* WORK TO BE COMPLETED:
For every line in the entries that contains "replytocom", show the whole line.

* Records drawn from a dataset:
☆ ☆ ☆ ☆

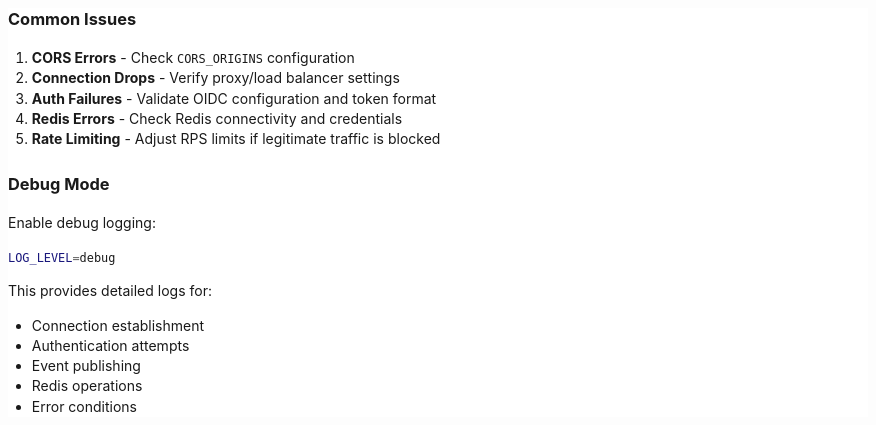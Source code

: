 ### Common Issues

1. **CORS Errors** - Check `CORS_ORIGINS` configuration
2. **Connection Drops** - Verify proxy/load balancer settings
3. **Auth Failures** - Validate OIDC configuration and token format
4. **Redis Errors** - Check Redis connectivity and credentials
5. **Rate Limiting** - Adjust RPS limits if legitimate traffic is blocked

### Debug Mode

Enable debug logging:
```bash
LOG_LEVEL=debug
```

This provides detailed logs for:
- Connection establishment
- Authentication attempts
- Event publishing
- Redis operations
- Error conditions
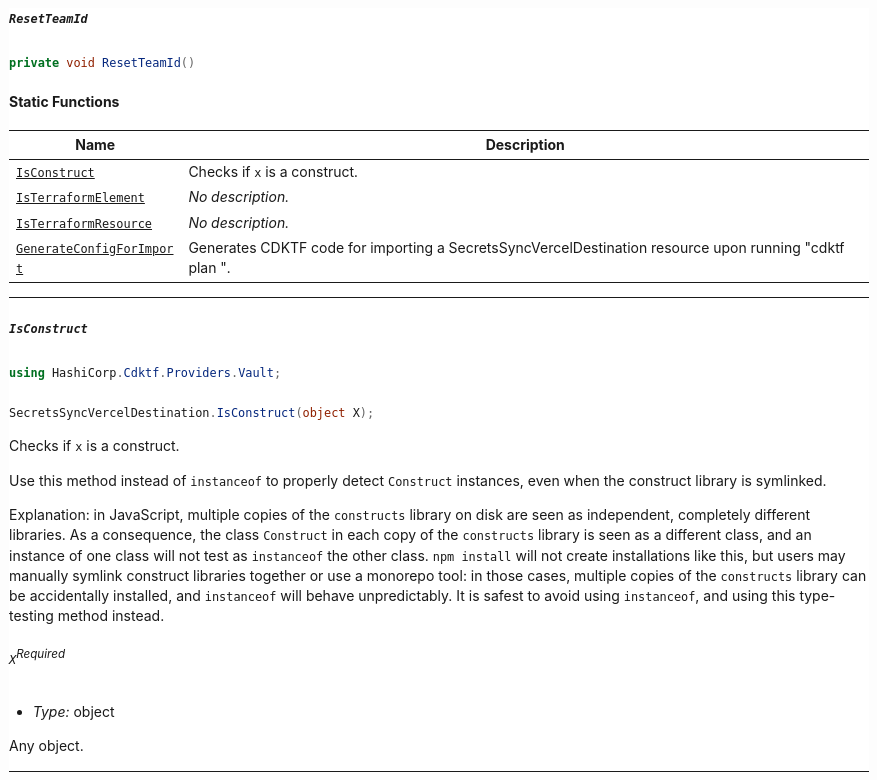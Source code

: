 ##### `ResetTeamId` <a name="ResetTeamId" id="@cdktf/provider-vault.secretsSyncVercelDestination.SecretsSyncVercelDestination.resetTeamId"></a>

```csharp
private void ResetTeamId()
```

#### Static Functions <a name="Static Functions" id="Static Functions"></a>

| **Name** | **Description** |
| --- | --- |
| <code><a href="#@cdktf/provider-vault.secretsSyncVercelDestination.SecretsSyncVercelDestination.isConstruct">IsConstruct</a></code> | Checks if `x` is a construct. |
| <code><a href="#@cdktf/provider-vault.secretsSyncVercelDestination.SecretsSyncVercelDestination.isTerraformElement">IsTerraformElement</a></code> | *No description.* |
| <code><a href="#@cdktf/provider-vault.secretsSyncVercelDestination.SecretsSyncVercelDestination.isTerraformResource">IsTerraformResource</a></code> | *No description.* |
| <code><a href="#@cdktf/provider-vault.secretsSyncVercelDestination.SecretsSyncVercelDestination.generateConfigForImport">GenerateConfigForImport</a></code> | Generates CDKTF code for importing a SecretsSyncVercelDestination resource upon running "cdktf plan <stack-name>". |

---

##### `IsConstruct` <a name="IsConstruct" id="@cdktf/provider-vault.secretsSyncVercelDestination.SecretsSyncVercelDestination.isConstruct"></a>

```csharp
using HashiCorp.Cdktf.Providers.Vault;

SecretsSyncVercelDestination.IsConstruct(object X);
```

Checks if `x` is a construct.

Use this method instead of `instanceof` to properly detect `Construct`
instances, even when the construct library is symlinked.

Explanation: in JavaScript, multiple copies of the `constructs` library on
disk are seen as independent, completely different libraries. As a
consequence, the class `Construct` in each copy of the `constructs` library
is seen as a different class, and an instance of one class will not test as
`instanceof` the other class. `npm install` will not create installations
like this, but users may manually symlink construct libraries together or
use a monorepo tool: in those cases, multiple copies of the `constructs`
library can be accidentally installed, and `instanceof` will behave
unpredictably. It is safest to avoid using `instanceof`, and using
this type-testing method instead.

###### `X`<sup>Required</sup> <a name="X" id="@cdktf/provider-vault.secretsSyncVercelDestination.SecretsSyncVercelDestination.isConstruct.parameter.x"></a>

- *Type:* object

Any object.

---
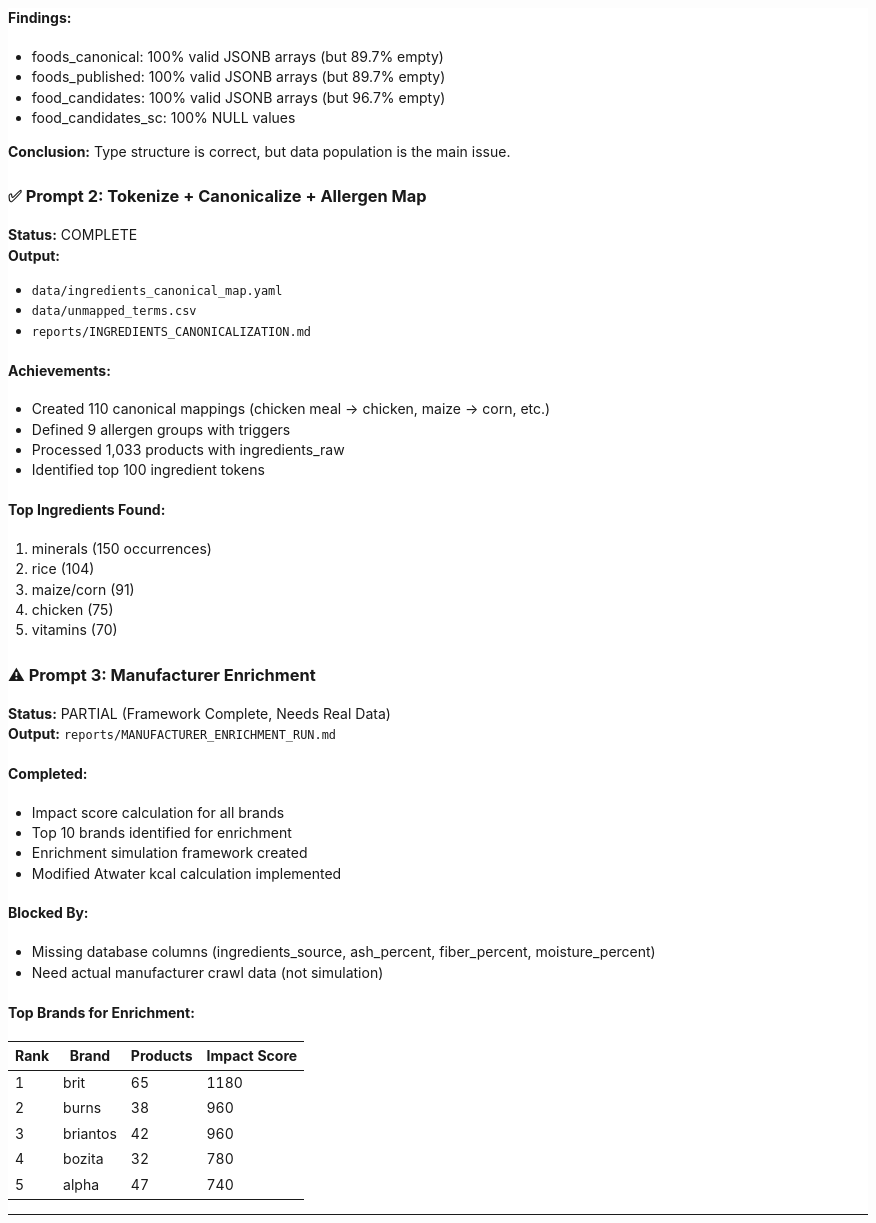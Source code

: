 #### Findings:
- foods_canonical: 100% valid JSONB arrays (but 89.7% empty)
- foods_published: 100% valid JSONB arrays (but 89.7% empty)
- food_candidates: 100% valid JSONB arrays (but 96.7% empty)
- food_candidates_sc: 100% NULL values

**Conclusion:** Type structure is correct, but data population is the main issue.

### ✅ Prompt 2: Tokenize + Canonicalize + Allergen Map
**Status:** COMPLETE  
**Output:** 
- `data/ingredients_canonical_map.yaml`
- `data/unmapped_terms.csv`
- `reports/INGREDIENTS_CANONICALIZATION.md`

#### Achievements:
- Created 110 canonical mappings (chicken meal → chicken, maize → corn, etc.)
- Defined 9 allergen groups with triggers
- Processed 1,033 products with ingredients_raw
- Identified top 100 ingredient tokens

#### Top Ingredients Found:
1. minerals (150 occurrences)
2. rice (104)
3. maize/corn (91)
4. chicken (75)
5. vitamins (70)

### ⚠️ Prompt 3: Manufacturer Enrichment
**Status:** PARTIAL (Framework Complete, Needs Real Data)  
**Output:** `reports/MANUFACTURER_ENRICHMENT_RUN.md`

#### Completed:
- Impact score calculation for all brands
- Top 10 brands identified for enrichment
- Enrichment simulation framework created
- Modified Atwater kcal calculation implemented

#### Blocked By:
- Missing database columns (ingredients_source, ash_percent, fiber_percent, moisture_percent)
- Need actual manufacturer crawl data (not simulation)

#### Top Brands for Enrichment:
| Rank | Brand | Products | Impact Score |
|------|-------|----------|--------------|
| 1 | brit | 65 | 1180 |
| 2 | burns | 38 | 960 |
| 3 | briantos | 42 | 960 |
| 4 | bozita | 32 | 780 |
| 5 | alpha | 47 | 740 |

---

☆ ☆ ☆ ☆

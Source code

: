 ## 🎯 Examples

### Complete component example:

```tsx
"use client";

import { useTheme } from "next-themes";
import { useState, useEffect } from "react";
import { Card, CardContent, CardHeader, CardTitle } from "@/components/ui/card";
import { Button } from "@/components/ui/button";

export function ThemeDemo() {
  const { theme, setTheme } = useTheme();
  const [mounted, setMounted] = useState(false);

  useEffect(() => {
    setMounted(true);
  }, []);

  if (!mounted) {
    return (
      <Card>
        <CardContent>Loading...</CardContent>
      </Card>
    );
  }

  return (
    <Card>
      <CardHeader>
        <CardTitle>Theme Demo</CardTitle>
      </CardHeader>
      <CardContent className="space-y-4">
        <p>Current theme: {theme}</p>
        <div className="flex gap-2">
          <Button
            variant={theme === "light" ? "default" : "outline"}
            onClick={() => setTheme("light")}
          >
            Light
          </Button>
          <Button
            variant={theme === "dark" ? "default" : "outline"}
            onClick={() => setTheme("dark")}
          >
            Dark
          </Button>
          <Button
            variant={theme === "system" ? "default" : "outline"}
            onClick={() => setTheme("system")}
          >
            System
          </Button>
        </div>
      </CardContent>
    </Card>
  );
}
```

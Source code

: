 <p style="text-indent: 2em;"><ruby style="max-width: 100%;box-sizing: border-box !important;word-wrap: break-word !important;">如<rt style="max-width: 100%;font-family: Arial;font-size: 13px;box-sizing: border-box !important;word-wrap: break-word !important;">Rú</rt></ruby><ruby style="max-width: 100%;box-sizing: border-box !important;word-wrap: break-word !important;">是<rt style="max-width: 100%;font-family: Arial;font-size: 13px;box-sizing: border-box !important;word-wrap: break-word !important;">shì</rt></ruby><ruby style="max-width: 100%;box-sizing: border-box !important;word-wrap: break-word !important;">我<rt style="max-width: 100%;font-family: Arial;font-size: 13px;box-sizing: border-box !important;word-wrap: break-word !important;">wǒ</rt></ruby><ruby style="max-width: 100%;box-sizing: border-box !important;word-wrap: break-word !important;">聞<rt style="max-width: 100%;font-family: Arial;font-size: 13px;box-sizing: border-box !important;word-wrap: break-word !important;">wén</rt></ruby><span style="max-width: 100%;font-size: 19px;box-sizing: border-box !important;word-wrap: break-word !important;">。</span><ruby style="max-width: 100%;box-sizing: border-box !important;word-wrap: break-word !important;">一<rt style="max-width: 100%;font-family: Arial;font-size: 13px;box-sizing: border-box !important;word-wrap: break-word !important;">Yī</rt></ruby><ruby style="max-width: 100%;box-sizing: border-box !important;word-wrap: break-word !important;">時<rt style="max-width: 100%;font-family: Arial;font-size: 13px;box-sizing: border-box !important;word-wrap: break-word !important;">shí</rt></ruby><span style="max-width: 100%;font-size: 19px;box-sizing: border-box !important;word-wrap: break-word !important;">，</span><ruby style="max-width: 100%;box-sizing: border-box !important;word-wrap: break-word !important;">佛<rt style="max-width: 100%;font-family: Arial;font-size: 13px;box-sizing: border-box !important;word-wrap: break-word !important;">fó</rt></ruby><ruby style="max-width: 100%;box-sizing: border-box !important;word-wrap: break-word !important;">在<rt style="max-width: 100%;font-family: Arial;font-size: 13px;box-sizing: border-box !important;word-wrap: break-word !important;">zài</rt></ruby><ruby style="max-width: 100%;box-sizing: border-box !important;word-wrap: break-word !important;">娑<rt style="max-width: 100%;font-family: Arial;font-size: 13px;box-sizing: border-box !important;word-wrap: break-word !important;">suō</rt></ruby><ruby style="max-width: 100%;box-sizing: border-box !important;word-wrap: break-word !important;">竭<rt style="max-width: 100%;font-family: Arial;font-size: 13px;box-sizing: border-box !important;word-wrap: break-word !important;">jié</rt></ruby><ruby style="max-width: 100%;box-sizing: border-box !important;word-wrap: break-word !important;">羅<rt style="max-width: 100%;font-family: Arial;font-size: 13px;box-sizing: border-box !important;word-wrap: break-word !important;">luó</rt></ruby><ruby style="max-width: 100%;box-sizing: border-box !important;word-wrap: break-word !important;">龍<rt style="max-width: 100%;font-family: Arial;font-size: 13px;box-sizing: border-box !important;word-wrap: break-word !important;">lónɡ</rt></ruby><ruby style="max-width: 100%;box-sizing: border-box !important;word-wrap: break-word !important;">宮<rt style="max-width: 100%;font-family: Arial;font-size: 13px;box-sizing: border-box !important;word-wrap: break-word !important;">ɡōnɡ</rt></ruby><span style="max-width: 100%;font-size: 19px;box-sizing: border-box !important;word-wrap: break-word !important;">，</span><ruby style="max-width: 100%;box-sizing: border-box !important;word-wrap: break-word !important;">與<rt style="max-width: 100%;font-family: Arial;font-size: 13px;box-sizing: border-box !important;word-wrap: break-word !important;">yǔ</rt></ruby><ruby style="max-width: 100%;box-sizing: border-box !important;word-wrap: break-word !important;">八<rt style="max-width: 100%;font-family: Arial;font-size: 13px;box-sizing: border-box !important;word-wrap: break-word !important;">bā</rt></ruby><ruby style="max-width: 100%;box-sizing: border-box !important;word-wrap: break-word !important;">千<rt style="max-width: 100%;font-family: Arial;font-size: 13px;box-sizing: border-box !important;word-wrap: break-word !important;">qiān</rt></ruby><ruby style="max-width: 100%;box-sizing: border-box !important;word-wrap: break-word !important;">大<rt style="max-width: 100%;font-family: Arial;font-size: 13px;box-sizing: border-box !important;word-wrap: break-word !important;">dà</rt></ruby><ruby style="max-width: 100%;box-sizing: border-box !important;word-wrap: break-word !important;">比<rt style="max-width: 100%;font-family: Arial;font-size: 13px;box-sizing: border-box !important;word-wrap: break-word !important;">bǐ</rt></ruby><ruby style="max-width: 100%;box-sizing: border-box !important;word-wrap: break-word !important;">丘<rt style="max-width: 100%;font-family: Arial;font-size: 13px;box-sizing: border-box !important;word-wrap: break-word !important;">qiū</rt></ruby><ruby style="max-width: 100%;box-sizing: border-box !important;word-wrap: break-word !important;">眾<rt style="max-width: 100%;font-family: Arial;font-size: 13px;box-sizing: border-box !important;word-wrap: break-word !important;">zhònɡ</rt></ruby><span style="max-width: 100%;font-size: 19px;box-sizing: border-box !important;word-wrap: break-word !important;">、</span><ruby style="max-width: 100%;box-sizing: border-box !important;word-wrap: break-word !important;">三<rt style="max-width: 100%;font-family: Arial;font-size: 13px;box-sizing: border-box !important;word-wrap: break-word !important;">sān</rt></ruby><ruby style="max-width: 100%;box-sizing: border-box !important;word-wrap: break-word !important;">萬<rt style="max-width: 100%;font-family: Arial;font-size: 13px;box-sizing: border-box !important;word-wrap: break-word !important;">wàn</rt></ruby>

☆ ☆ ☆ ☆

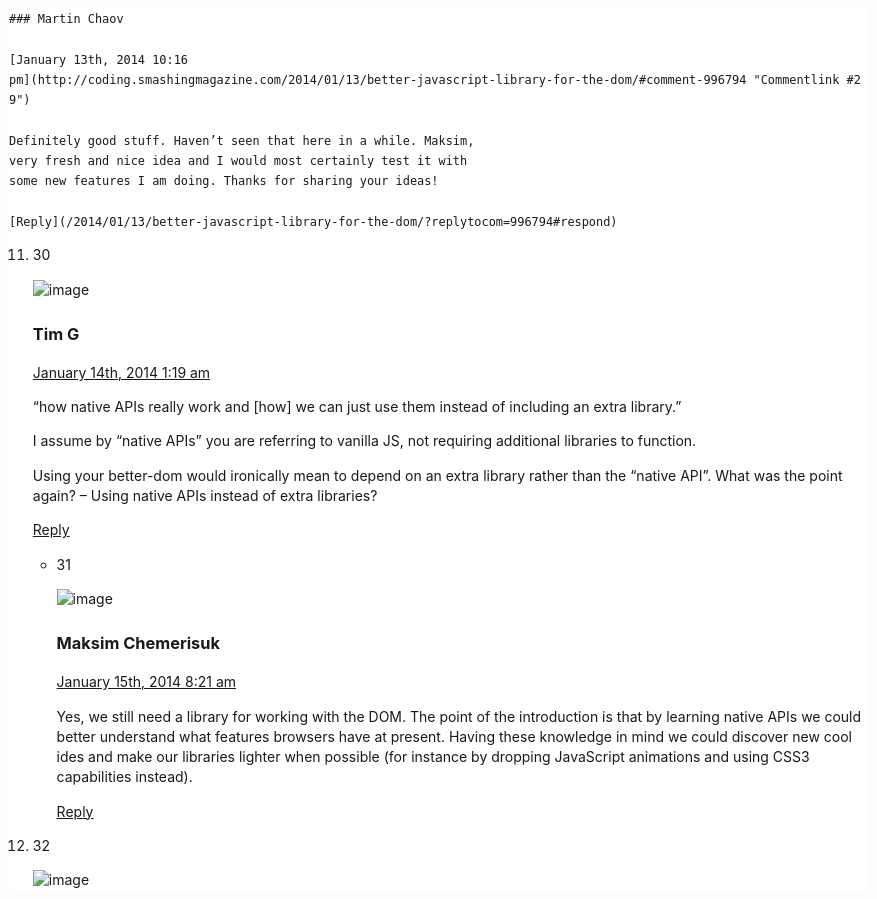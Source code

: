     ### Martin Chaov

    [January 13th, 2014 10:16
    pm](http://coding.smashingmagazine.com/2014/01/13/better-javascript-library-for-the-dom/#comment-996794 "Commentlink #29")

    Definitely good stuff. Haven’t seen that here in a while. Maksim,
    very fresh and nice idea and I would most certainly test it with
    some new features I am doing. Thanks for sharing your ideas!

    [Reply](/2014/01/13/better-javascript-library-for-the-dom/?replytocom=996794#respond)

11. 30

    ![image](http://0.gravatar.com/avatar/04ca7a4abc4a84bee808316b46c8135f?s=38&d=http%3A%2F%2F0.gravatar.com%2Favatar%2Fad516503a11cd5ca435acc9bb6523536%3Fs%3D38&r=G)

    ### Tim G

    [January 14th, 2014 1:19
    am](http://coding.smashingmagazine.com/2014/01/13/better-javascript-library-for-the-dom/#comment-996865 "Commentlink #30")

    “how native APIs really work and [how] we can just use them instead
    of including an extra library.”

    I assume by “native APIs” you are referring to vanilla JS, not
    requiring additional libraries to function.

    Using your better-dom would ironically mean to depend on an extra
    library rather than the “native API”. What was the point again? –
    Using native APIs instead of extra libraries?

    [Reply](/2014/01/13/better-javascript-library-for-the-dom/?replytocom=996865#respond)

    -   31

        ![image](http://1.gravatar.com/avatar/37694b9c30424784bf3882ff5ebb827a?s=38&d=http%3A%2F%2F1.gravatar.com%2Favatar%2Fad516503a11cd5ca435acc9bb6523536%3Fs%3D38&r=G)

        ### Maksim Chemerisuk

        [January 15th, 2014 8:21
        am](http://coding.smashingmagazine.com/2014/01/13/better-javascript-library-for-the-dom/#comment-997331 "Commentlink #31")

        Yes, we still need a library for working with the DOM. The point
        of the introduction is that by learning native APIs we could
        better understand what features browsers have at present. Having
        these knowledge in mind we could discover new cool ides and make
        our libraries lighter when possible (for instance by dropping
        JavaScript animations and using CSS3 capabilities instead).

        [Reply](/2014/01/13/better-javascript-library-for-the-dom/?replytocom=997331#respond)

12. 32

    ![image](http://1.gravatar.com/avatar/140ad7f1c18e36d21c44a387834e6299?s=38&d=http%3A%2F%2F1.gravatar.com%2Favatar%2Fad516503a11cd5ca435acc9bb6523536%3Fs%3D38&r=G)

☆ ☆ ☆ ☆

* EXERCISE ANSWER:
    [Reply](/2014/01/13/better-javascript-library-for-the-dom/?replytocom=996794#respond)
    [Reply](/2014/01/13/better-javascript-library-for-the-dom/?replytocom=996865#respond)
        [Reply](/2014/01/13/better-javascript-library-for-the-dom/?replytocom=997331#respond)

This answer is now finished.